Composite Dissipation in Warm Inflation: Implications for the Primordial Power Spectrum
Ayush Sahu, Richa Arya, Sergio E. Jorás, Karim H. Seleim
TL;DR
This work proposes a composite-dissipation warm inflation (CDWI) model with a two-term dissipative coefficient $\Upsilon(\phi,T)= C_1\frac{T^3}{M_{\text{Pl}}^2}+ C_2\frac{T^3}{\phi^2}$, yielding a two-stage inflationary history in which Phase-I ($\Upsilon \propto T^3/M_{\text{Pl}}^2$) sustains strong dissipation and a red-tilted spectrum, followed by Phase-II ($\Upsilon \propto T^3/\phi^2$) that maintains strong dissipation and produces a blue-tilted, amplified spectrum at small scales. The model employs a quartic potential $V(\phi)=\lambda\phi^4$ and derives distinct evolution equations for the dissipation parameter $Q$ in each phase, with end-of-phase conditions set by slow-roll parameters. Numerical analysis shows that increasing the Phase-I duration $N_1$, and tuning the transition parameter $x$, yields ACT-consistent $n_s$ values ($\sim 0.97$) with an ultra-small tensor-to-scalar ratio $r$, while allowing a strong small-scale amplification that can trigger PBH formation, depending on the chosen growth function $G(Q)$. The background evolution indicates sub-Planckian field excursions consistent with the swampland distance conjecture, though the trans-Planckian conjecture is not satisfied in this setup; the work highlights CDWI as a framework to connect large-scale CMB measurements with small-scale structure formation, with PBH and induced GW phenomenology left for future study.
Abstract
Warm inflation is a well-motivated and generalized framework of inflation, describing a coupled inflaton-radiation bath. In this work, we investigate a warm inflation model with a quartic potential and a composite dissipation coefficient $Υ(φ, T) = C_1 \frac{T^3}{M_{\text{Pl}}^2} + C_2 \frac{T^3}{φ^2}.$ The two terms in $Υ$ dominate at different scales: the first term governs the early inflationary dynamics at large (CMB) scales, while the second term becomes significant at smaller scales.

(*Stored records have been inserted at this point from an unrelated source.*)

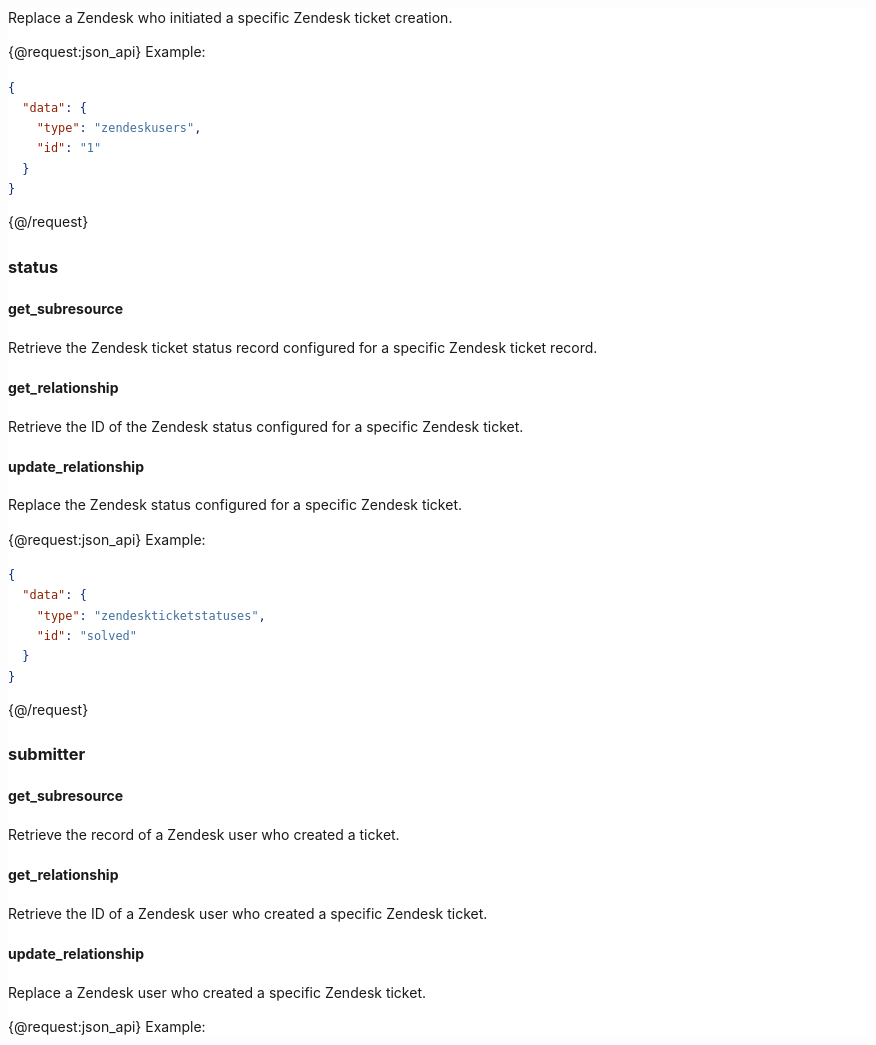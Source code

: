 Replace a Zendesk who initiated a specific Zendesk ticket creation.

{@request:json_api}
Example:

```JSON
{
  "data": {
    "type": "zendeskusers",
    "id": "1"
  }
}
```
{@/request}

### status

#### get_subresource

Retrieve the Zendesk ticket status record configured for a specific Zendesk ticket record.

#### get_relationship

Retrieve the ID of the Zendesk status configured for a specific Zendesk ticket.

#### update_relationship

Replace the Zendesk status configured for a specific Zendesk ticket.

{@request:json_api}
Example:

```JSON
{
  "data": {
    "type": "zendeskticketstatuses",
    "id": "solved"
  }
}
```
{@/request}

### submitter

#### get_subresource

Retrieve the record of a Zendesk user  who created a ticket.

#### get_relationship

Retrieve the ID of a Zendesk user who created a specific Zendesk ticket.

#### update_relationship

Replace a Zendesk user who created a specific Zendesk ticket.

{@request:json_api}
Example:
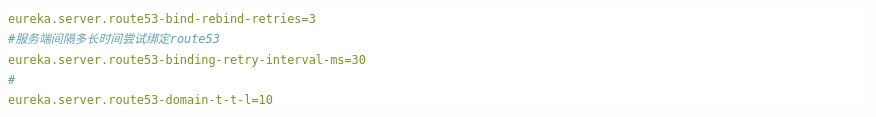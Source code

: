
 ```yml
eureka.server.route53-bind-rebind-retries=3
#服务端间隔多长时间尝试绑定route53
eureka.server.route53-binding-retry-interval-ms=30
#
eureka.server.route53-domain-t-t-l=10
```

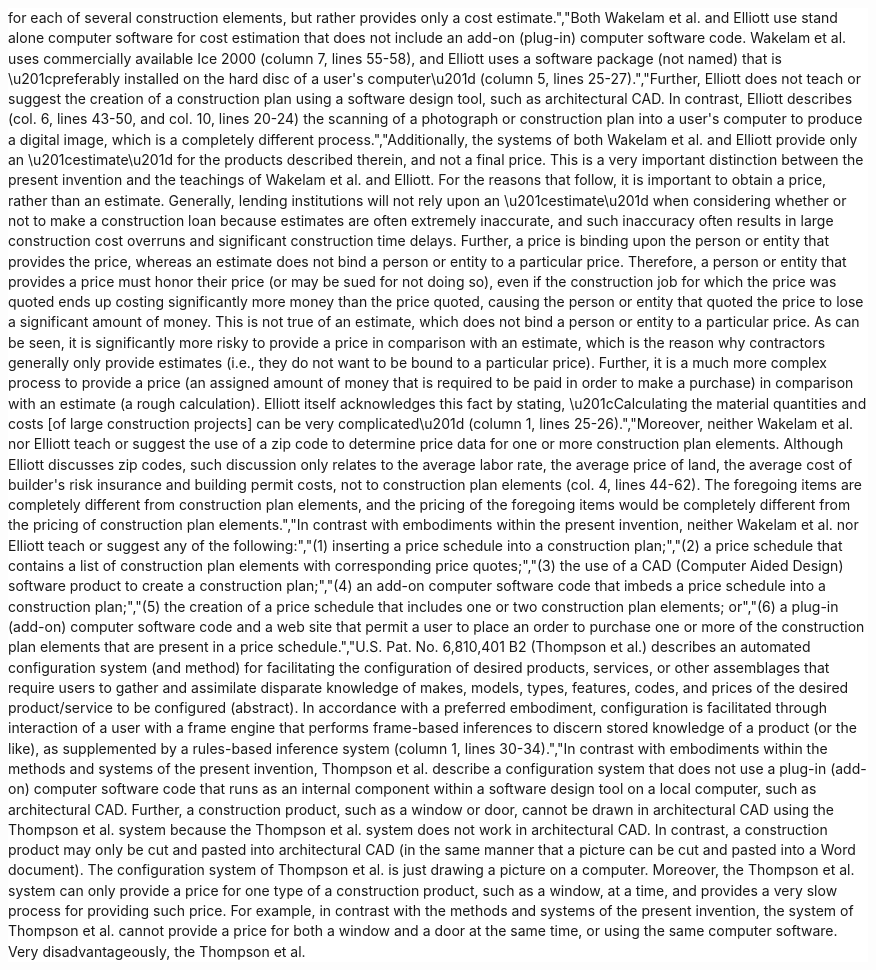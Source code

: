 for each of several construction elements, but rather provides only a cost estimate.","Both Wakelam et al. and Elliott use stand alone computer software for cost estimation that does not include an add-on (plug-in) computer software code. Wakelam et al. uses commercially available Ice 2000 (column 7, lines 55-58), and Elliott uses a software package (not named) that is \u201cpreferably installed on the hard disc of a user's computer\u201d (column 5, lines 25-27).","Further, Elliott does not teach or suggest the creation of a construction plan using a software design tool, such as architectural CAD. In contrast, Elliott describes (col. 6, lines 43-50, and col. 10, lines 20-24) the scanning of a photograph or construction plan into a user's computer to produce a digital image, which is a completely different process.","Additionally, the systems of both Wakelam et al. and Elliott provide only an \u201cestimate\u201d for the products described therein, and not a final price. This is a very important distinction between the present invention and the teachings of Wakelam et al. and Elliott. For the reasons that follow, it is important to obtain a price, rather than an estimate. Generally, lending institutions will not rely upon an \u201cestimate\u201d when considering whether or not to make a construction loan because estimates are often extremely inaccurate, and such inaccuracy often results in large construction cost overruns and significant construction time delays. Further, a price is binding upon the person or entity that provides the price, whereas an estimate does not bind a person or entity to a particular price. Therefore, a person or entity that provides a price must honor their price (or may be sued for not doing so), even if the construction job for which the price was quoted ends up costing significantly more money than the price quoted, causing the person or entity that quoted the price to lose a significant amount of money. This is not true of an estimate, which does not bind a person or entity to a particular price. As can be seen, it is significantly more risky to provide a price in comparison with an estimate, which is the reason why contractors generally only provide estimates (i.e., they do not want to be bound to a particular price). Further, it is a much more complex process to provide a price (an assigned amount of money that is required to be paid in order to make a purchase) in comparison with an estimate (a rough calculation). Elliott itself acknowledges this fact by stating, \u201cCalculating the material quantities and costs [of large construction projects] can be very complicated\u201d (column 1, lines 25-26).","Moreover, neither Wakelam et al. nor Elliott teach or suggest the use of a zip code to determine price data for one or more construction plan elements. Although Elliott discusses zip codes, such discussion only relates to the average labor rate, the average price of land, the average cost of builder's risk insurance and building permit costs, not to construction plan elements (col. 4, lines 44-62). The foregoing items are completely different from construction plan elements, and the pricing of the foregoing items would be completely different from the pricing of construction plan elements.","In contrast with embodiments within the present invention, neither Wakelam et al. nor Elliott teach or suggest any of the following:","(1) inserting a price schedule into a construction plan;","(2) a price schedule that contains a list of construction plan elements with corresponding price quotes;","(3) the use of a CAD (Computer Aided Design) software product to create a construction plan;","(4) an add-on computer software code that imbeds a price schedule into a construction plan;","(5) the creation of a price schedule that includes one or two construction plan elements; or","(6) a plug-in (add-on) computer software code and a web site that permit a user to place an order to purchase one or more of the construction plan elements that are present in a price schedule.","U.S. Pat. No. 6,810,401 B2 (Thompson et al.) describes an automated configuration system (and method) for facilitating the configuration of desired products, services, or other assemblages that require users to gather and assimilate disparate knowledge of makes, models, types, features, codes, and prices of the desired product\/service to be configured (abstract). In accordance with a preferred embodiment, configuration is facilitated through interaction of a user with a frame engine that performs frame-based inferences to discern stored knowledge of a product (or the like), as supplemented by a rules-based inference system (column 1, lines 30-34).","In contrast with embodiments within the methods and systems of the present invention, Thompson et al. describe a configuration system that does not use a plug-in (add-on) computer software code that runs as an internal component within a software design tool on a local computer, such as architectural CAD. Further, a construction product, such as a window or door, cannot be drawn in architectural CAD using the Thompson et al. system because the Thompson et al. system does not work in architectural CAD. In contrast, a construction product may only be cut and pasted into architectural CAD (in the same manner that a picture can be cut and pasted into a Word document). The configuration system of Thompson et al. is just drawing a picture on a computer. Moreover, the Thompson et al. system can only provide a price for one type of a construction product, such as a window, at a time, and provides a very slow process for providing such price. For example, in contrast with the methods and systems of the present invention, the system of Thompson et al. cannot provide a price for both a window and a door at the same time, or using the same computer software. Very disadvantageously, the Thompson et al.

The model features two distinct stages of inflation: an initial phase where strong dissipation ($Q \gg 1$) generates a red-tilted primordial spectrum consistent with CMB observations (from ACT), followed by a second phase producing a blue-tilted spectrum with a significant amplification of power at small scales, leading to primordial black hole formation. We analyze the effects of key parameters -- like the duration of each inflationary phase, the slow-roll parameter at the end of the first phase, the dissipation strength at the pivot scale, and the choice of the growth function -- on the primordial power spectrum and its spectral index. Additionally, we examine the consistency of the model with the swampland distance conjecture and trans-Planckian conjecture, needed for embedding these models with some UV complete theories. This work highlights the potential of warm inflation with a composite dissipation coefficient to reconcile large-scale CMB measurements with small-scale structure formation.